Several former K-State players are contemplating their NFL futures right now. Tyler Lockett, expected to be an early round pick, is prepared for the next chapter in his football life (Ken Corbitt, Topeka Capital-Journal). There's more on Lockett from his hometown paper here. (Mark Cooper, Tulsa World)
Meanwhile, B.J. Finney is at peace regardless of what the future brings (Arne Green, Salina Journal), and Curry Sexton is content to wait for that elusive phone call, knowing it might not come (Green, Salina Journal).
Five former Kansas State players (Jake Waters, Weston Hiebert, Sexton, Lockett and Zach Nemechek) were honored by the National Football Foundation's Hampshire Honor Society for maintaining at least a 3.2 GPA throughout their collegiate career.
Current Kansas State football players are also in the news. Dominique Heath showed off his skills in the return game last weekend as he tried to fill Lockett's shoes (Timothy Everson, K-State Collegian), while Deante Burton hopes 'the curse' is just a figment of his imagination (Kellis Robinett, Kansas City Star).
This anecdote from the spring game caught my attention: Kevin Haskin apparently nodded off during Bill Snyder's presser and Coach called him on it. (Capital-Journal)

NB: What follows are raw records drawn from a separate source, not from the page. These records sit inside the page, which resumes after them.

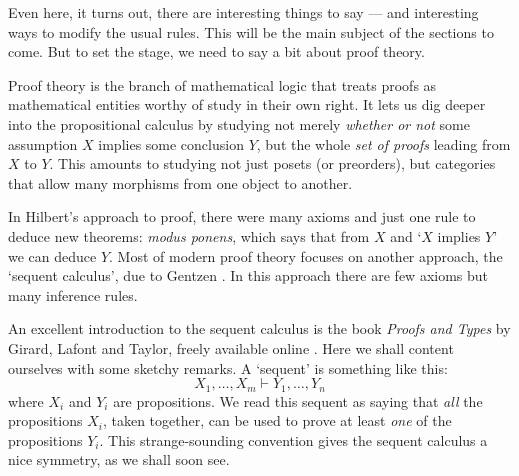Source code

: \documentclass[12pt,twoside,openright]{report}
\newcommand{\lHom}{\vdash}
\begin{document}
Even here, it turns out, there are interesting things to say --- and interesting ways to modify the usual rules.  This will be the main subject of the sections to come.  But to set the stage, we need to say a bit about proof theory.

Proof theory is the branch of mathematical logic that treats proofs as mathematical entities worthy of study in their own right. It lets us dig deeper into the propositional calculus by studying not merely {\it whether or not} some assumption $X$ implies some conclusion $Y$, but the whole {\it set of proofs} leading from $X$ to 
$Y$.  This amounts to studying not just posets (or preorders), but categories that allow many morphisms from one object to another.

In Hilbert's approach to proof, there were many axioms and just one rule to deduce new theorems: {\em modus ponens}, which says that from $X$ 
and `$X$ implies $Y$' we can deduce $Y$.  Most of modern proof theory focuses on another approach, the `sequent calculus', due to Gentzen \cite{Gentzen}.  In this approach there are few axioms but many inference rules.  

An excellent introduction to the sequent calculus is the book 
{\it Proofs and Types} by Girard, Lafont and Taylor, freely available online \cite{GLT}.   Here we shall content ourselves with some sketchy remarks.  A `sequent' is something like this:
\[          X_1, \dots, X_m \lHom Y_1, \dots , Y_n  \]
where $X_i$ and $Y_i$ are propositions.  We read this sequent as saying that {\em all} the propositions $X_i$, taken together, can be used to prove at least {\em one} of the propositions $Y_i$.  This strange-sounding convention gives the sequent calculus a nice symmetry, as we shall soon see.
\end{document}
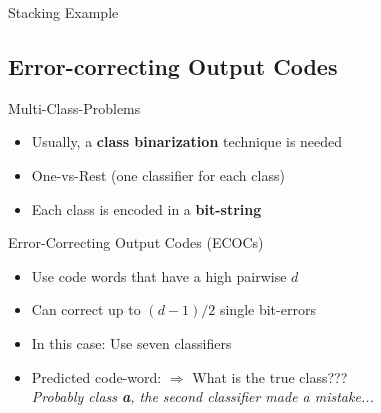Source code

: \begin{frame}{Stacking Example}{}
	\vspace*{-6mm}
	
\end{frame}


\subsection{Error-correcting Output Codes}

\begin{frame}{Multi-Class-Problems}{}
	\begin{itemize}
		\item Usually, a \textbf{class binarization} technique is needed
		\item One-vs-Rest (one classifier for each class)
		\item Each class is encoded in a \textbf{bit-string}
	\end{itemize}
	
	\vspace*{3mm}
\end{frame}


\begin{frame}{Error-Correcting Output Codes (ECOCs)}{}
	\begin{itemize}
		\item Use code words that have a high pairwise  $d$
		\item Can correct up to $(d - 1) / 2$ single bit-errors
		\item In this case: Use seven classifiers
		
		\item Predicted code-word:  $\Rightarrow$ What is the true class??? \\
			\textit{Probably class \textbf{a}, the second classifier made a mistake...}
	\end{itemize}
\end{frame}


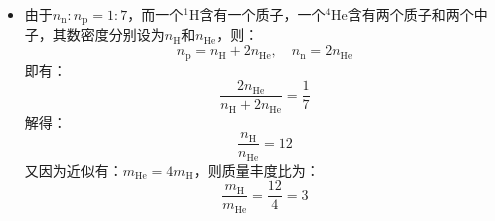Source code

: \documentclass[a4paper,fontset=none]{ctexart}
\begin{document}
\begin{itemize}
\item[2.]
由于$n_{\mathrm{n}}:n_{\mathrm{p}}=1:7$，而一个$^{1}\mathrm{H}$含有一个质子，一个$^{4}\mathrm{He}$含有两个质子和两个中子，其数密度分别设为$n_{\mathrm{H}}$和$n_\mathrm{He}$，则：
\[
n_{\mathrm{p}} = n_{\mathrm{H}} + 2n_\mathrm{He},\quad
n_{\mathrm{n}} = 2n_\mathrm{He}
\]
即有：
\[
\frac{2n_\mathrm{He}}{n_{\mathrm{H}} + 2n_\mathrm{He}} = \frac{1}{7}
\]
解得：
\[
\frac{n_{\mathrm{H}}}{n_{\mathrm{He}}} = 12
\]
又因为近似有：$m_{\mathrm{He}}=4m_{\mathrm{H}}$，则质量丰度比为：
\[
\frac{m_{\mathrm{H}}}{m_{\mathrm{He}}} = \frac{12}{4} = 3
\]

\end{itemize}
\end{document}
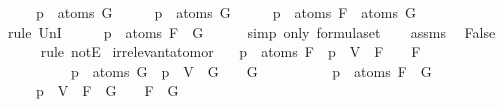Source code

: \begin{isabellebody}
\ \ \ \ \ {\isachardoublequoteopen}p\ {\isasymnotin}\ atoms\ G{\isachardoublequoteclose}\isanewline
%
\isadelimproof
%
\endisadelimproof
%
\isatagproof
{}\isamarkupfalse%
\ \isanewline
\ \ \isamarkupfalse%
\ {\isachardoublequoteopen}p\ {\isasymin}\ atoms\ G{\isachardoublequoteclose}\isanewline
\ \ \isamarkupfalse%
\ \isamarkupfalse%
\ {\isachardoublequoteopen}p\ {\isasymin}\ atoms\ F\ {\isasymunion}\ atoms\ G{\isachardoublequoteclose}\isanewline
\ \ \ \ \isamarkupfalse%
\ {\isacharparenleft}rule\ UnI{}{\isacharparenright}\isanewline
\ \ \isamarkupfalse%
\ \isamarkupfalse%
\ {\isachardoublequoteopen}p\ {\isasymin}\ atoms\ {\isacharparenleft}F\ \isactrlbold {\isasymor}\ G{\isacharparenright}{\isachardoublequoteclose}\isanewline
\ \ \ \ \isamarkupfalse%
\ {\isacharparenleft}simp\ only{\isacharcolon}\ formula{\isachardot}set{\isacharparenleft}{}{\isacharparenright}{\isacharparenright}\isanewline
\ \ \isamarkupfalse%
\ assms\ \isamarkupfalse%
\ False\ \isanewline
\ \ \ \ \isamarkupfalse%
\ {\isacharparenleft}rule\ notE{\isacharparenright}\isanewline
{}\isamarkupfalse%
%
\endisatagproof
{\isafoldproof}%
%
\isadelimproof
\isanewline
%
\endisadelimproof
\isanewline
{}\isamarkupfalse%
\ irrelevant{\isacharunderscore}atom{\isacharunderscore}or{\isacharcolon}\isanewline
\ \ \ {\isachardoublequoteopen}p\ {\isasymnotin}\ atoms\ F\ {\isasymLongrightarrow}\ {\isasymA}{\isacharparenleft}p\ {\isacharcolon}{\isacharequal}\ V{\isacharparenright}\ {\isasymTurnstile}\ F\ {\isasymlongleftrightarrow}\ {\isasymA}\ {\isasymTurnstile}\ F{\isachardoublequoteclose}\isanewline
\ \ \ \ \ \ \ \ \ \ {\isachardoublequoteopen}p\ {\isasymnotin}\ atoms\ G\ {\isasymLongrightarrow}\ {\isasymA}{\isacharparenleft}p\ {\isacharcolon}{\isacharequal}\ V{\isacharparenright}\ {\isasymTurnstile}\ G\ {\isasymlongleftrightarrow}\ {\isasymA}\ {\isasymTurnstile}\ G{\isachardoublequoteclose}\isanewline
\ \ \ \ \ \ \ \ \ \ {\isachardoublequoteopen}p\ {\isasymnotin}\ atoms\ {\isacharparenleft}F\ \isactrlbold {\isasymor}\ G{\isacharparenright}{\isachardoublequoteclose}\isanewline
\ \ \ \ \ {\isachardoublequoteopen}{\isasymA}{\isacharparenleft}p\ {\isacharcolon}{\isacharequal}\ V{\isacharparenright}\ {\isasymTurnstile}\ {\isacharparenleft}F\ \isactrlbold {\isasymor}\ G{\isacharparenright}\ {\isasymlongleftrightarrow}\ {\isasymA}\ {\isasymTurnstile}\ {\isacharparenleft}F\ \isactrlbold {\isasymor}\ G{\isacharparenright}{\isachardoublequoteclose}\isanewline

\end{isabellebody}
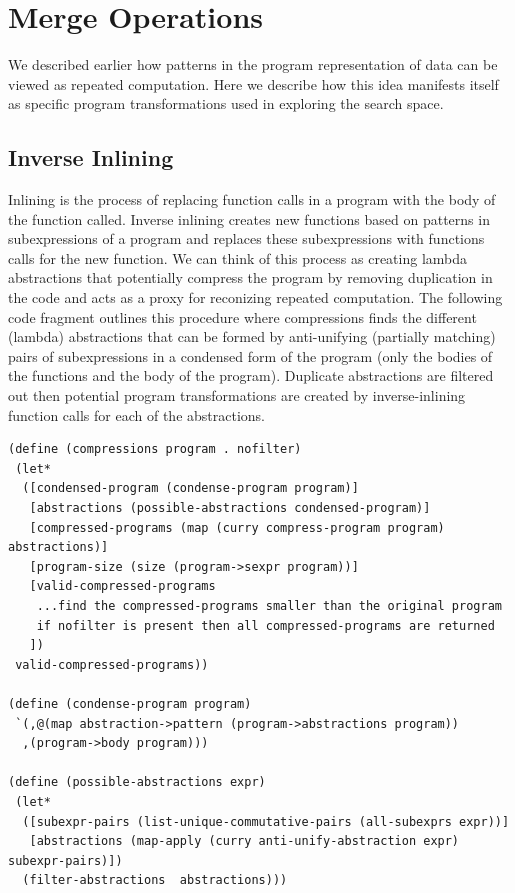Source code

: \documentclass[a4paper,10pt]{article}
\begin{document}
\section{Merge Operations}
We described earlier how patterns in the program representation of data can be viewed as repeated computation.  Here we describe how this idea manifests itself as specific program transformations used in exploring the search space.

\subsection{Inverse Inlining}
Inlining is the process of replacing function calls in a program with the body of the function called.  Inverse inlining creates new functions based on patterns in subexpressions of a program and replaces these subexpressions with functions calls for the new function.  We can think of this process as creating lambda abstractions that potentially compress the program by removing duplication in the code and acts as a proxy for reconizing repeated computation.  The following code fragment outlines this procedure where compressions finds the different (lambda) abstractions that can be formed by anti-unifying (partially matching) pairs of subexpressions in a condensed form of the program (only the bodies of the functions and the body of the program).  Duplicate abstractions are filtered out then potential program transformations are created by inverse-inlining function calls for each of the abstractions.  

\begin{lstlisting}[frame=trBL]
(define (compressions program . nofilter)
 (let* 
  ([condensed-program (condense-program program)]
   [abstractions (possible-abstractions condensed-program)]
   [compressed-programs (map (curry compress-program program) abstractions)]
   [program-size (size (program->sexpr program))]
   [valid-compressed-programs
    ...find the compressed-programs smaller than the original program
    if nofilter is present then all compressed-programs are returned
   ])
 valid-compressed-programs))

(define (condense-program program)
 `(,@(map abstraction->pattern (program->abstractions program))
  ,(program->body program)))

(define (possible-abstractions expr)
 (let* 
  ([subexpr-pairs (list-unique-commutative-pairs (all-subexprs expr))]
   [abstractions (map-apply (curry anti-unify-abstraction expr) subexpr-pairs)])
  (filter-abstractions  abstractions)))
\end{lstlisting}
\end{document}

The big news today is about the Big 12 conference and a possible championship game (Jon Solomon, CBSSports). If it smacks of the conference caving in to pressure, it probably is. Bob Bowlsby claims that the CFP committee's Jeff Long told him "13 data points are better than 12." Whether this is empirically true is besides the point. I have trouble believing a conference championship game will solve the Big 12's problem anytime soon. This conference is being slighted for the lack of name recognition and the lack of big media markets more than anything else. If last year's Big 12 conference had been a neck-and-neck contest between Texas and Oklahoma, I'm pretty sure the Big 12 does not get snubbed.
In football news of the kind we can all be less cynical about, an 89-year old former Kansas player scored a touchdown in an alumni scrimmage. Bryan Sperry was a letterman at both Kansas State and Kansas back in the 1940s.
The BatCats had a bad loss (5-0) on Tuesday but bounced right back last night, blanking Minnesota 9-0 in Minneapolis. (See, Jon Morse, it's not all my fault!)
Five Wildcats pitchers combined for the shutout, and Steve Serratore had his first career home run as Kansas State piled up the hits. Coach Brad Hill was all praise for his pitching staff.
Next up, the team is home again for its last non-conference series of the season against Arkansas State.